We can import the exports using require, for example

var demo = require('./DemoCommon');

var o = new demo.MyClass();

Module AMD

The Asynchronous Module Definition was designed to allow the module to be asynchronously loaded. CommonJS is a synchronous module style and hence when it’s being loaded the application will be blocked/halted. With the AMD module style expects the define function which passes arguments into a callback function.

As you can see the code within the define function is basically our CommonJS file wrapped in the callback. 
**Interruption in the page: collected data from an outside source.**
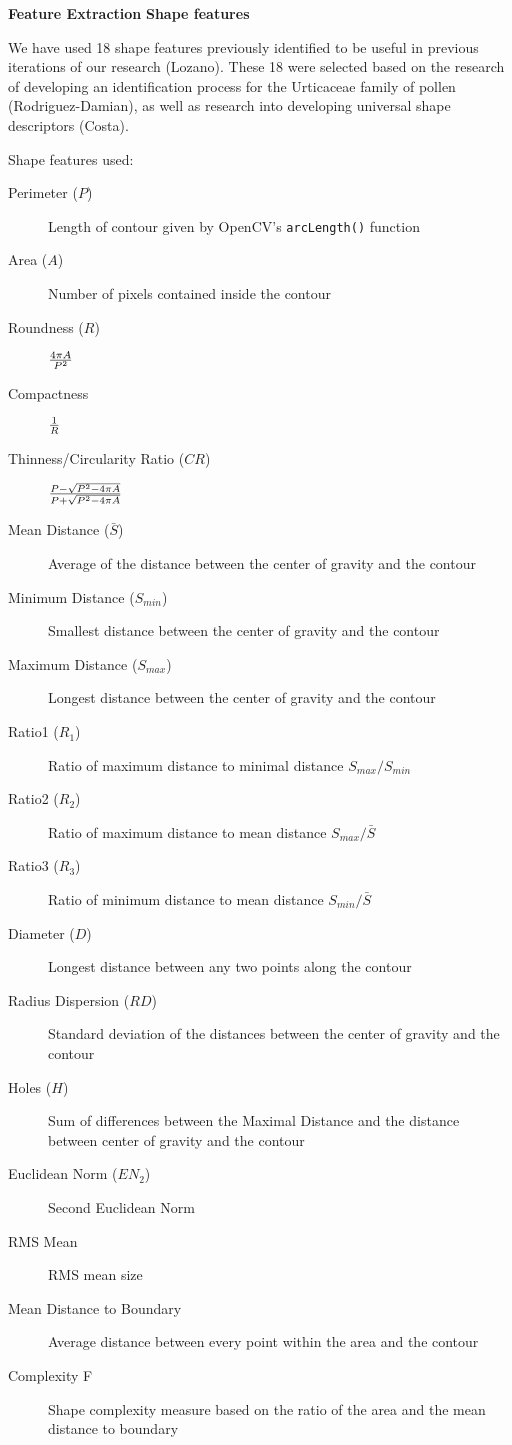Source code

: \textbf{Feature Extraction}
\textbf{Shape features}

We have used 18 shape features previously identified to be useful in previous iterations of our research (Lozano). These 18 were selected based on the research of developing an identification process for the Urticaceae family of pollen (Rodriguez-Damian), as well as research into developing universal shape descriptors (Costa).

Shape features used:

\begin{description}
\item[Perimeter ($P$)] Length of contour given by OpenCV's \verb|arcLength()| function
\item[Area ($A$)] Number of pixels contained inside the contour
\item[Roundness ($R$)] $4\pi A \over P^2$
\item[Compactness] $1 \over R$
\item[Thinness/Circularity Ratio ($CR$)] $P-\sqrt{P^2-4\pi A} \over P+\sqrt{P^2-4\pi A}$
\item[Mean Distance ($\bar{S}$)] Average of the distance between the center of gravity and the contour
\item[Minimum Distance ($S_{min}$)] Smallest distance between the center of gravity and the contour
\item[Maximum Distance ($S_{max}$)] Longest distance between the center of gravity and the contour
\item[Ratio1 ($R_1$)] Ratio of maximum distance to minimal distance $S_{max} / S_{min}$
\item[Ratio2 ($R_2$)] Ratio of maximum distance to mean distance $S_{max} / \bar{S}$
\item[Ratio3 ($R_3$)] Ratio of minimum distance to mean distance $S_{min}/ \bar{S}$
\item[Diameter ($D$)] Longest distance between any two points along the contour
\item[Radius Dispersion ($RD$)] Standard deviation of the distances between the center of gravity and the contour
\item[Holes ($H$)] Sum of differences between the Maximal Distance and the distance between center of gravity and the contour
\item[Euclidean Norm ($EN_2$)] Second Euclidean Norm
\item[RMS Mean] RMS mean size
\item[Mean Distance to Boundary] Average distance between every point within the area and the contour
\item[Complexity F] Shape complexity measure based on the ratio of the area and the mean distance to boundary
\end{description}



  
  
  
  
  
  
  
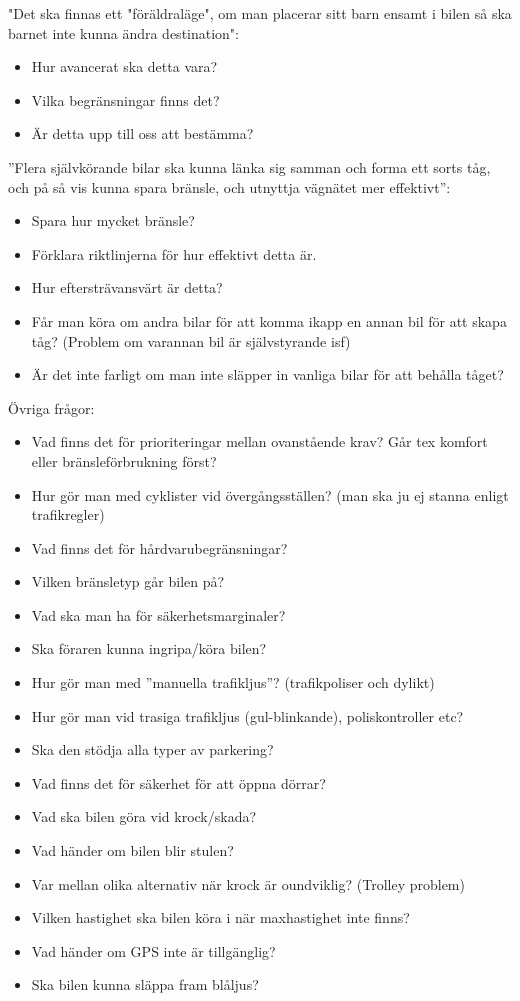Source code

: \documentclass[10pt]{article}
\begin{document}
\noindent"Det ska finnas ett "föräldraläge", om man placerar sitt barn ensamt i bilen så ska barnet inte kunna ändra destination":
\begin{itemize}
\item Hur avancerat ska detta vara?
\item Vilka begränsningar finns det?
\item Är detta upp till oss att bestämma?
\end{itemize}
\hfill \break

\noindent ”Flera självkörande bilar ska kunna länka sig samman och forma ett sorts tåg, och på så vis kunna spara bränsle, och utnyttja vägnätet mer effektivt”:
\begin{itemize}
\item Spara hur mycket bränsle?
\item Förklara riktlinjerna för hur effektivt detta är.
\item Hur eftersträvansvärt är detta?
\item Får man köra om andra bilar för att komma ikapp en annan bil för att skapa tåg? (Problem om varannan bil är självstyrande isf)
\item Är det inte farligt om man inte släpper in vanliga bilar för att behålla tåget? 
\end{itemize}
\hfill \break

\noindent Övriga frågor:
\begin{itemize}
\item Vad finns det för prioriteringar mellan ovanstående krav? Går tex komfort eller bränsleförbrukning först?
\item Hur gör man med cyklister vid övergångsställen? (man ska ju ej stanna enligt trafikregler)
\item Vad finns det för hårdvarubegränsningar?
\item Vilken bränsletyp går bilen på?
\item Vad ska man ha för säkerhetsmarginaler?
\item Ska föraren kunna ingripa/köra bilen?
\item Hur gör man med ”manuella trafikljus”? (trafikpoliser och dylikt)
\item Hur gör man vid trasiga trafikljus (gul-blinkande), poliskontroller etc?
\item Ska den stödja alla typer av parkering?
\item Vad finns det för säkerhet för att öppna dörrar?
\item Vad ska bilen göra vid krock/skada?
\item Vad händer om bilen blir stulen?
\item Var mellan olika alternativ när krock är oundviklig? (Trolley problem)
\item Vilken hastighet ska bilen köra i när maxhastighet inte finns?
\item Vad händer om GPS inte är tillgänglig?
\item Ska bilen kunna släppa fram blåljus?
\end{itemize}
\end{document}
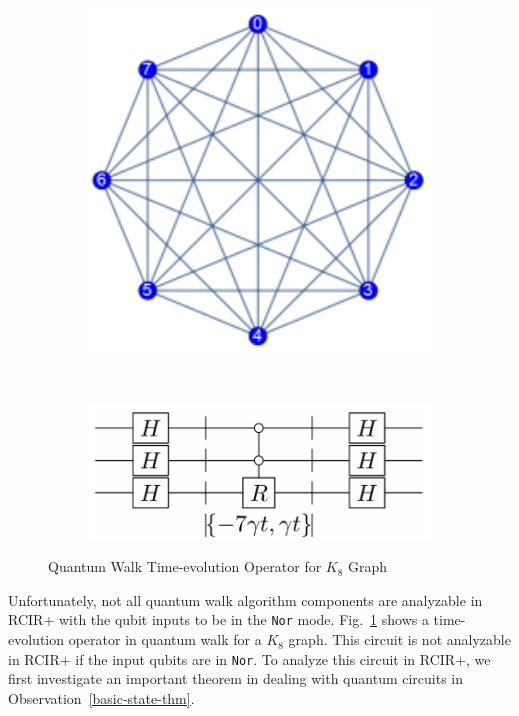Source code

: \begin{figure}[h]
\centering
     \begin{subfigure}[h]{0.25\textwidth}
         \centering
         \includegraphics[width=1\textwidth]{k-graph.png}
     \end{subfigure}%
     ~
     \begin{subfigure}[h]{0.5\textwidth}
         \centering
         \includegraphics[width=1\textwidth]{tim-evolve-k-graph.png}
     \end{subfigure}
\caption{Quantum Walk Time-evolution Operator for $K_8$ Graph}
\label{fig:quantum-walk-time-evol}
\end{figure}

Unfortunately, not all quantum walk algorithm components are analyzable in RCIR+ with the qubit inputs to be in the \texttt{Nor} mode. 
Fig.~\ref{fig:quantum-walk-time-evol} shows a time-evolution operator in quantum walk for a $K_8$ graph.
This circuit is not analyzable in RCIR+ if the input qubits are in \texttt{Nor}.
To analyze this circuit in RCIR+, we first investigate an important theorem in dealing with quantum circuits in Observation~\ref{basic-state-thm}.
define(["require", "exports"], function (require, exports) {
    "use strict";
    Object.defineProperty(exports, "__esModule", { value: true });
    class MyClass {
    }
    exports.MyClass = MyClass;
    class MyDefaultClass {
    }
    exports.default = MyDefaultClass;
});

To import/require AMD modules we need to use requirejs, for example assuming we created a file from the above generated code named DemoAmd.js, then we can access the module using

var requirejs = require('requirejs');
requirejs.config({
    baseUrl: __dirname,
    nodeRequire: require
});

var demo = requirejs('./DemoAmd');

var o = new demo.MyClass();

Module System

System.register([], function (exports_1, context_1) {
    "use strict";
    var MyClass, MyDefaultClass;
    var __moduleName = context_1 && context_1.id;
    return {
        setters: [],
        execute: function () {
            MyClass = class MyClass {
            };
            exports_1("MyClass", MyClass);
            MyDefaultClass = class MyDefaultClass {
            };
            exports_1("default", MyDefaultClass);
        }
    };
});

Module UMD

UMD or Universal Module Definition is a module style which can be used in place of CommonJS or AMD in that it uses if/else to generate modules in either CommonJS or AMD style. This means you can write your modules in a way that can be imported into a system expecting either CommonJS or AMD.

(function (factory) {
    if (typeof module === "object" && typeof module.exports === "object") {
        var v = factory(require, exports);
        if (v !== undefined) module.exports = v;
    }
    else if (typeof define === "function" && define.amd) {
        define(["require", "exports"], factory);
    }
})(function (require, exports) {
    "use strict";
    Object.defineProperty(exports, "__esModule", { value: true });
    class MyClass {
    }
    exports.MyClass = MyClass;
    class MyDefaultClass {
    }
    exports.default = MyDefaultClass;
});

We can import UMD modules using either require (as shown in our CommonJS code) or requirejs (as shown in our AMD code) as UMD modules represent modules in both styles.

Module es2015 and ESNext

As you might expect as the TypeScript we’ve written is pretty standard for ES2015 the resultant code looks identical. 

export class MyClass {
}
export default class MyDefaultClass {
}

Module None

I’ve left this one until last as it needs further investigation as module None suggests that code is created which is not part of the module system, however the code below works quite happily with require form of import. This is possibly a lack of understanding of it’s use by me. It’s included for completeness.

"use strict";
exports.__esModule = true;
var MyClass = /** @class */ (function () {
    function MyClass() {
    }
    return MyClass;
}());
exports.MyClass = MyClass;
var MyDefaultClass = /** @class */ (function () {
    function MyDefaultClass() {
    }
    return MyDefaultClass;
}());
exports["default"] = MyDefaultClass;

Inspecting modules

function printModule(m, indent = 0) {
    let indents = ' '.repeat(indent);

    console.log(`${indents}Filename: ${m.filename}`);    
    console.log(`${indents}Id: ${m.id}`);    
    let hasParent = m.parent !== undefined && m.parent !== null;
    console.log(`${indents}HasParent: ${hasParent}`);
    console.log(`${indents}Loaded: ${m.loaded}`);
    if(m.export !== []) {
        console.log(`${indents}Exports`);
        for(const e of Object.keys(m.exports)) {
            console.log(`${indents}  ${e}`);
        }
    }
    if(m.paths !== []) {
        console.log(`${indents}Paths`);
        for(const p of m.paths) {
            console.log(`${indents}  ${p}`);
        }
    }

    if(m.children !== []) {
        console.log(`${indents}Children`);
        for (const child of m.children) {
            printModule(child, indent + 3);
        }
    }
}


console.log(Module._nodeModulePaths(Path.dirname('')));
printModule(module);

Echo Bot deconstructed

This post has sat in draft for a year, hopefully it’s still relevent…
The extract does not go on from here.